Again, it's a good idea to check that what we've done is actually correct. We can use the base R function rcauchy to generate from this distribution, and plot histograms alongside one another:

# use base R to generate the same values!
rcauchy_vals <- rcauchy(10000, location = 0, scale = 1)

tibble(`Inverse-transform-generated` = xsim, `Base-R generated` = rcauchy_vals) %>%
    pivot_longer(everything(), names_to = "method") %>%
    ggplot(aes(value)) +
        geom_histogram(bins = 50) +
        scale_x_continuous(limits = c(-25, 25)) +
        facet_wrap(~ method) +
        theme_bw() +
        labs(x = "x", y = "Frequency")

Side note: I'm not actually sure what method the base R functions use...

Weibull distribution

Even less verbose, now:

$$ \begin{aligned} F_X(x) &= u =1-\exp(\frac{x}{\lambda})^k \text{ , where x } \geq 0. \\ &\implies \log(1 - u) = (\frac{x}{\lambda})^k. \\ &\implies \log(1 - u) = \frac{x^k}{\lambda^k}. \\ &\implies \log(1 - u) \lambda^k = x^k. \\ F_X^{-1} &= x = (\log(1 - u) \lambda^k )^{1/k} \\ &= \log(1 - u)^{1/k} . (\lambda^k)^{1/k} \\ &= \lambda \log(1 - u)^{1/k}. \\ \end{aligned} $$

Another way to check that we've solved for the inverse CDF correctly is to use the base R quantile functions. These are the ones that start with q. For example:

inverse_weibull_cdf <- function(u, lambda, k) {
    lambda * -log(1 - u)^(1 / k)

inverse_weibull_cdf(.5, 1, 1)
# [1] 0.6931472
qweibull(.5, 1, 1)
# [1] 0.6931472

Sampling from a discrete distribution

Sampling from discrete distributions is a little different than sampling from continuous distributions. Imagine we have this PDF, which tells us that \(x\) can only take on integer values from \(-2\) to \(2\):

$$ f(x) = \begin{cases} 0.20 \text{ if } x = -2, \\ 0.15 \text{ if } x = -1, \\ 0.20 \text{ if } x = 0, \\ 0.35 \text{ if } x = 1, \\ 0.10 \text{ if } x = 2, \\ 0 \text{ otherwise.} \end{cases} $$

Remember that the CDF of a random variable \(X\) evaluated at \(x\), \(F_X(x)\), is the probability that \(X \leq x\).
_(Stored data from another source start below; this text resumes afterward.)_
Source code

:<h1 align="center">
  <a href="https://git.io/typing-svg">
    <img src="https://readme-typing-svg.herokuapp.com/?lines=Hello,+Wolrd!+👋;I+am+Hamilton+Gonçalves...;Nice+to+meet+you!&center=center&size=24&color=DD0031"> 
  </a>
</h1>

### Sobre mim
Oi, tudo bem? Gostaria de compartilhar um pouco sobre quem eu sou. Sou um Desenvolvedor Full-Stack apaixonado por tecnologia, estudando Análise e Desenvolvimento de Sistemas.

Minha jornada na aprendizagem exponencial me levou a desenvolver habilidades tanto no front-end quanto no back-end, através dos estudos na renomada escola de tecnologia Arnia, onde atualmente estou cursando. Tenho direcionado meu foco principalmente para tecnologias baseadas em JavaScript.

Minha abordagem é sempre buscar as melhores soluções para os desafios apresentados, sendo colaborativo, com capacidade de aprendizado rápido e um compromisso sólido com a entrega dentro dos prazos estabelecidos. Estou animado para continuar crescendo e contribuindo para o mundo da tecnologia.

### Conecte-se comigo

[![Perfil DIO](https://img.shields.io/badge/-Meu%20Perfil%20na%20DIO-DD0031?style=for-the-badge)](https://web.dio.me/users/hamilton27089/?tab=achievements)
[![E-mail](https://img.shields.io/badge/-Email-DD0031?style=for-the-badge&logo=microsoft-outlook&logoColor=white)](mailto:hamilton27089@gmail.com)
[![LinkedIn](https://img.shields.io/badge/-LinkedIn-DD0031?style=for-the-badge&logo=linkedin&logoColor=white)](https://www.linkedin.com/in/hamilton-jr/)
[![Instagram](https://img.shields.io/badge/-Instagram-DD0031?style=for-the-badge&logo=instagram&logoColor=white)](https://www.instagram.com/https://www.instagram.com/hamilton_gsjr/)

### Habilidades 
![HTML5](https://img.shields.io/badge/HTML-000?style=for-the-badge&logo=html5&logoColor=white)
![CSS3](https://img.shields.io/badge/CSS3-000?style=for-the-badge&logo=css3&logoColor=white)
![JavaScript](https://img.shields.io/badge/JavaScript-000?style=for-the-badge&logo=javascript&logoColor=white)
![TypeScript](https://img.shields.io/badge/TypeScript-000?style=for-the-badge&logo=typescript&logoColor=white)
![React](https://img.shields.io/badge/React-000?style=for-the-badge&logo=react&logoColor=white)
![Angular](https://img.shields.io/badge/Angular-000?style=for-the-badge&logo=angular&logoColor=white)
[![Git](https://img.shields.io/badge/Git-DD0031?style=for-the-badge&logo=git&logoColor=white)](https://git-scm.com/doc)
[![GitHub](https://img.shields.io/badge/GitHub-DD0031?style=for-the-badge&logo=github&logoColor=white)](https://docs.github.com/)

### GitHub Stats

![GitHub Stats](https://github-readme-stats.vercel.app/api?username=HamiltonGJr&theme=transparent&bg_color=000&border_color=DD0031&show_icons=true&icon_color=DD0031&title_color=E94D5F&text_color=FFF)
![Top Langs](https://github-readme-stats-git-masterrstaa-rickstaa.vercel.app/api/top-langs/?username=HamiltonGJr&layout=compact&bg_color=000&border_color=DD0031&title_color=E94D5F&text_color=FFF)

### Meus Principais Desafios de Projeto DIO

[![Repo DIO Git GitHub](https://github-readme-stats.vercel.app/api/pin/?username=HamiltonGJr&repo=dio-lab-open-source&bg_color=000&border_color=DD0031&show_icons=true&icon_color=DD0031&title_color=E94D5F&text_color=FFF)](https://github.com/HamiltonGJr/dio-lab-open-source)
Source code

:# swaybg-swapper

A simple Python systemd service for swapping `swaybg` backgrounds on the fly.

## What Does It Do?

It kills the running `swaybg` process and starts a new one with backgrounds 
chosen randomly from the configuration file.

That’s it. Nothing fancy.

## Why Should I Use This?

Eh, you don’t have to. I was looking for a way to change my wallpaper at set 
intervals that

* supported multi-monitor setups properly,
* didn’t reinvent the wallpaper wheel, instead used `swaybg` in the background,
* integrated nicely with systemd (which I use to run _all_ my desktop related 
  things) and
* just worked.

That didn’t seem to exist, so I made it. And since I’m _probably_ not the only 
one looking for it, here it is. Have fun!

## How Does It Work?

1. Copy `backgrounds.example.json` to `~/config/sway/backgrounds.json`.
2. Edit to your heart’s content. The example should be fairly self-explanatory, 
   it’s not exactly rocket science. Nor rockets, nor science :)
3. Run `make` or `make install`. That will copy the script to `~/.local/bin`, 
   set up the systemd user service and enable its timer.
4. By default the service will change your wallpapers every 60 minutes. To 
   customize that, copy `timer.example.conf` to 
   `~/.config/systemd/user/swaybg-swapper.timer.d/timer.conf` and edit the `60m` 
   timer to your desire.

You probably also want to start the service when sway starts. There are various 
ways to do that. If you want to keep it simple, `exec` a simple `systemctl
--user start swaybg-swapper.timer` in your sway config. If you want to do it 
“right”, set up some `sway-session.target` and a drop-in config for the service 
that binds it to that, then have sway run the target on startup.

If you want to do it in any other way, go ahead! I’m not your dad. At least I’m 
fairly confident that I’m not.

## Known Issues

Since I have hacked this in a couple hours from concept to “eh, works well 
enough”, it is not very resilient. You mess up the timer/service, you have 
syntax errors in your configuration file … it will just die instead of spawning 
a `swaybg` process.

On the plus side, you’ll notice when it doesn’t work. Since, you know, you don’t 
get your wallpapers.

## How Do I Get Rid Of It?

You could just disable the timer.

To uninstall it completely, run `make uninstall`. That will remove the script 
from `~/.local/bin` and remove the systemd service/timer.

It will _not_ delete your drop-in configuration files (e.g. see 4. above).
It's therefore just a cumulative sum of the probability mass function (PMF, like the PDF but for discrete distributions) evaluated at each discrete value of \(X \leq x\); we could work this out by hand, or just use cumsum in R:

# possible x-values
x <- -2:2

# probability mass function evaluated at each x-value
fx <- c(0.20, 0.15, 0.20, 0.35, 0.10)

# evaluate the CDF at each x-value
(Fx <- cumsum(fx))
# [1] 0.20 0.35 0.55 0.90 1.00

Easy. Our CDF, therefore, is this:

$$ F_X(x) = \begin{cases} 0.20 \text{ if } x = -2, \\ 0.35 \text{ if } x = -1, \\ 0.55 \text{ if } x = 0, \\ 0.90 \text{ if } x = 1, \\ 1.00 \text{ if } x = 2, \\ 0 \text{ otherwise.} \end{cases} $$

Now, instead of finding the inverse CDF, we use the CDF directly. We still generate random uniform variables, but this time, we find the smallest value of \(X\) such that \(F(x) \geq u\):

Okay, let's draw ten random samples from the distribution. Here's how we can implement it (keeping in mind we've already defined the CDF above, as the vector Fx):

# generate random uniforms
u <- runif(10)

# specify possible x-values
x <- -2:2

# find smallest value of x with CDF >= u, i.e., implement method
xsim <- sapply(u, function(uval) min(x[Fx >= uval]))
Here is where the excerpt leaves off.